After finding the learning method and set of parameters that perform best, performance can be improved further with the process of feature engineering. In most machine learning applications, the data consist of rows and columns. Each row is a single entity or observation in the data and each column describes a specific feature. For example, in the email filter, each email in the training set would have its own row and each column would describe a specific feature of the emails. The process of feature engineering is to add new, meaningful features based on existing ones. When done correctly, the presence of these additional features can greatly improve the performance of the model. You can also learn more about Feature Engineering here.
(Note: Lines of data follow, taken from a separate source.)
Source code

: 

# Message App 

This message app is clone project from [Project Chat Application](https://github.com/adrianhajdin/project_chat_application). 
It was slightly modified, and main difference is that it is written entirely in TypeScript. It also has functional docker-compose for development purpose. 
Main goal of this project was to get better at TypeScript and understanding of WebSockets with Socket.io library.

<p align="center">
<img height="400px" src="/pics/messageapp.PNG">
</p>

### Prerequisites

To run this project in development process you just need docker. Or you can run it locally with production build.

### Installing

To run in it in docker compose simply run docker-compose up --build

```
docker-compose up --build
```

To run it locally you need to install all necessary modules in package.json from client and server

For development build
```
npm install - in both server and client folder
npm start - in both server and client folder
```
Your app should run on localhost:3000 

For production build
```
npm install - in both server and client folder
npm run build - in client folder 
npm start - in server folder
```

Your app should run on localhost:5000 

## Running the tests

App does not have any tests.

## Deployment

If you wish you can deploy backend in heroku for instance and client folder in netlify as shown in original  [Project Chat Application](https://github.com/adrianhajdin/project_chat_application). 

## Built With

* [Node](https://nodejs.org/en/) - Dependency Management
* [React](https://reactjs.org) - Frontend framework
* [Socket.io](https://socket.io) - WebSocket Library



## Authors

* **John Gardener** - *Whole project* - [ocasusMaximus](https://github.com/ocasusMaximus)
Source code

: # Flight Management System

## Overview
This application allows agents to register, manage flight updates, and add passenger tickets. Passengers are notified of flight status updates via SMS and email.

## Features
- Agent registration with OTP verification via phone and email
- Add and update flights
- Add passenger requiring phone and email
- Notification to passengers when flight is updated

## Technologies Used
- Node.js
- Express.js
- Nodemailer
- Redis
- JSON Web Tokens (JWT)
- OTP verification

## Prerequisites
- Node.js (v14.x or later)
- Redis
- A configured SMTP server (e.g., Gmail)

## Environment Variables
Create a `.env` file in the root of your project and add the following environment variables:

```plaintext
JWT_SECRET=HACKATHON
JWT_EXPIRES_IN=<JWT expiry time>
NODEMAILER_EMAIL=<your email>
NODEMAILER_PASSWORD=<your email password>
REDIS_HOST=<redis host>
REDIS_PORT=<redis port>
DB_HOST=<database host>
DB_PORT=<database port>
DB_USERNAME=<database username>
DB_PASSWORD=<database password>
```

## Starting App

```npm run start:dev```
While the concepts introduced in this blog are a great starting point, they are certainly not a comprehensive list of all the topics within the realm of machine learning. The best way to become an expert in machine learning is to always be learning. There is no cookbook of recipes that can be applied to all problems. There is no book that is the bible of machine learning that has all the answers. But the best way is to be constantly gathering new information from a variety of reliable sources, starting with the basics. From there you can begin to form your own hypotheses and conduct your own experiments to further cement your understanding.